■ **Input material**
□ □ □
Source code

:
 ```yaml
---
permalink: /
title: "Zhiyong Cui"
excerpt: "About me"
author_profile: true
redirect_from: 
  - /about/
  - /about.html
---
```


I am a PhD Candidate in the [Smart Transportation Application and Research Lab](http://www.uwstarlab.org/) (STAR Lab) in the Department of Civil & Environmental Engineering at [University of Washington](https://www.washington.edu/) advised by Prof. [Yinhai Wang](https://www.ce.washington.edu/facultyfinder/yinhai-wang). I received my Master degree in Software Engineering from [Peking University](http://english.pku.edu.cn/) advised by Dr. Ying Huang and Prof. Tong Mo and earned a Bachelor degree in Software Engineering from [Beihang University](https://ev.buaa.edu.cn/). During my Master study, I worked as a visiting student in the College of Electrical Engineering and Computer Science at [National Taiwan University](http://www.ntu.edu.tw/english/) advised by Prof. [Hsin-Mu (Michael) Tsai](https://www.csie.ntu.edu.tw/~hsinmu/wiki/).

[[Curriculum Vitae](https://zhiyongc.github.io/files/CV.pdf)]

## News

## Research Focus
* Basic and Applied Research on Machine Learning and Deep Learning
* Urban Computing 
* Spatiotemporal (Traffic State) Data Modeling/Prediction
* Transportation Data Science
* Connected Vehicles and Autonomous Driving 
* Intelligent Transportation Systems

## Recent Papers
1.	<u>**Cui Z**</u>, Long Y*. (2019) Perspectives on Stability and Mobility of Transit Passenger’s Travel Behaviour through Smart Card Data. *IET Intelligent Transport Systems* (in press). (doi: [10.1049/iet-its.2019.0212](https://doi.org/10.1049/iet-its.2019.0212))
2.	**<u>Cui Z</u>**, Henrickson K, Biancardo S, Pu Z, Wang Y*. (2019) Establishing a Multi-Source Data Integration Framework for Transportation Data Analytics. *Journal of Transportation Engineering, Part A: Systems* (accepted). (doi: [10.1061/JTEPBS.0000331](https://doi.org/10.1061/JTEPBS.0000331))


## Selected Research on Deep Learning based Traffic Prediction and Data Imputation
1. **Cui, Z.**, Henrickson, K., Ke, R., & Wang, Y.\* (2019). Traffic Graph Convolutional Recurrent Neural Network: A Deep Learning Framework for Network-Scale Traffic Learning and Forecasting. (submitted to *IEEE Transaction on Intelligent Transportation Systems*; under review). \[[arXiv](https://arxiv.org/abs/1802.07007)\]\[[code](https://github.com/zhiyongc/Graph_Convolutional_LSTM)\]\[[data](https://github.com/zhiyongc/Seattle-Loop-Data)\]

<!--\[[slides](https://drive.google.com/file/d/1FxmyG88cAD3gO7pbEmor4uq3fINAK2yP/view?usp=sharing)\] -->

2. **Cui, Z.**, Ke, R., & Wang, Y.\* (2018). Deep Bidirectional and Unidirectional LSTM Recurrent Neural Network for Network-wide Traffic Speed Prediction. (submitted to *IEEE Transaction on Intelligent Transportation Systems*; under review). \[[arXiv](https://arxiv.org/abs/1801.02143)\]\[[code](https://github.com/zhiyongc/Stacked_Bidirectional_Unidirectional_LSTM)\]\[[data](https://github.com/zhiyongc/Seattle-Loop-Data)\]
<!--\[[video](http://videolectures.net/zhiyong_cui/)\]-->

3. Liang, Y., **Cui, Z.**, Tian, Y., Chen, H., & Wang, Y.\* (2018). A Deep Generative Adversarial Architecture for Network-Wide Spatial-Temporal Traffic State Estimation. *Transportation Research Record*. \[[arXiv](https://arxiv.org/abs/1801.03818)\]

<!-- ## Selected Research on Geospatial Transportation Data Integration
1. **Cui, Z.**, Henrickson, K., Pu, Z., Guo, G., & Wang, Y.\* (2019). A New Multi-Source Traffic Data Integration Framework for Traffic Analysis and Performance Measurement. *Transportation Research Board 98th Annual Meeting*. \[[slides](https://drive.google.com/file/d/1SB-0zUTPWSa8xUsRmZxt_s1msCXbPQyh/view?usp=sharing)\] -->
□ □ □
■ **Exercise**
Please repeat all the records above exactly as they appear.

■ **Answer for the task**
Source code

:
 ```yaml
---
permalink: /
title: "Zhiyong Cui"
excerpt: "About me"
author_profile: true
redirect_from: 
  - /about/
  - /about.html
---
```


I am a PhD Candidate in the [Smart Transportation Application and Research Lab](http://www.uwstarlab.org/) (STAR Lab) in the Department of Civil & Environmental Engineering at [University of Washington](https://www.washington.edu/) advised by Prof. [Yinhai Wang](https://www.ce.washington.edu/facultyfinder/yinhai-wang). I received my Master degree in Software Engineering from [Peking University](http://english.pku.edu.cn/) advised by Dr. Ying Huang and Prof. Tong Mo and earned a Bachelor degree in Software Engineering from [Beihang University](https://ev.buaa.edu.cn/). During my Master study, I worked as a visiting student in the College of Electrical Engineering and Computer Science at [National Taiwan University](http://www.ntu.edu.tw/english/) advised by Prof. [Hsin-Mu (Michael) Tsai](https://www.csie.ntu.edu.tw/~hsinmu/wiki/).

[[Curriculum Vitae](https://zhiyongc.github.io/files/CV.pdf)]

## News

## Research Focus
* Basic and Applied Research on Machine Learning and Deep Learning
* Urban Computing 
* Spatiotemporal (Traffic State) Data Modeling/Prediction
* Transportation Data Science
* Connected Vehicles and Autonomous Driving 
* Intelligent Transportation Systems

## Recent Papers
1.	<u>**Cui Z**</u>, Long Y*. (2019) Perspectives on Stability and Mobility of Transit Passenger’s Travel Behaviour through Smart Card Data. *IET Intelligent Transport Systems* (in press). (doi: [10.1049/iet-its.2019.0212](https://doi.org/10.1049/iet-its.2019.0212))
2.	**<u>Cui Z</u>**, Henrickson K, Biancardo S, Pu Z, Wang Y*. (2019) Establishing a Multi-Source Data Integration Framework for Transportation Data Analytics. *Journal of Transportation Engineering, Part A: Systems* (accepted). (doi: [10.1061/JTEPBS.0000331](https://doi.org/10.1061/JTEPBS.0000331))


## Selected Research on Deep Learning based Traffic Prediction and Data Imputation
1. **Cui, Z.**, Henrickson, K., Ke, R., & Wang, Y.\* (2019). Traffic Graph Convolutional Recurrent Neural Network: A Deep Learning Framework for Network-Scale Traffic Learning and Forecasting. (submitted to *IEEE Transaction on Intelligent Transportation Systems*; under review). \[[arXiv](https://arxiv.org/abs/1802.07007)\]\[[code](https://github.com/zhiyongc/Graph_Convolutional_LSTM)\]\[[data](https://github.com/zhiyongc/Seattle-Loop-Data)\]

<!--\[[slides](https://drive.google.com/file/d/1FxmyG88cAD3gO7pbEmor4uq3fINAK2yP/view?usp=sharing)\] -->

2. **Cui, Z.**, Ke, R., & Wang, Y.\* (2018). Deep Bidirectional and Unidirectional LSTM Recurrent Neural Network for Network-wide Traffic Speed Prediction. (submitted to *IEEE Transaction on Intelligent Transportation Systems*; under review). \[[arXiv](https://arxiv.org/abs/1801.02143)\]\[[code](https://github.com/zhiyongc/Stacked_Bidirectional_Unidirectional_LSTM)\]\[[data](https://github.com/zhiyongc/Seattle-Loop-Data)\]
<!--\[[video](http://videolectures.net/zhiyong_cui/)\]-->

3. Liang, Y., **Cui, Z.**, Tian, Y., Chen, H., & Wang, Y.\* (2018). A Deep Generative Adversarial Architecture for Network-Wide Spatial-Temporal Traffic State Estimation. *Transportation Research Record*. \[[arXiv](https://arxiv.org/abs/1801.03818)\]

<!-- ## Selected Research on Geospatial Transportation Data Integration
1. **Cui, Z.**, Henrickson, K., Pu, Z., Guo, G., & Wang, Y.\* (2019). A New Multi-Source Traffic Data Integration Framework for Traffic Analysis and Performance Measurement. *Transportation Research Board 98th Annual Meeting*. \[[slides](https://drive.google.com/file/d/1SB-0zUTPWSa8xUsRmZxt_s1msCXbPQyh/view?usp=sharing)\] -->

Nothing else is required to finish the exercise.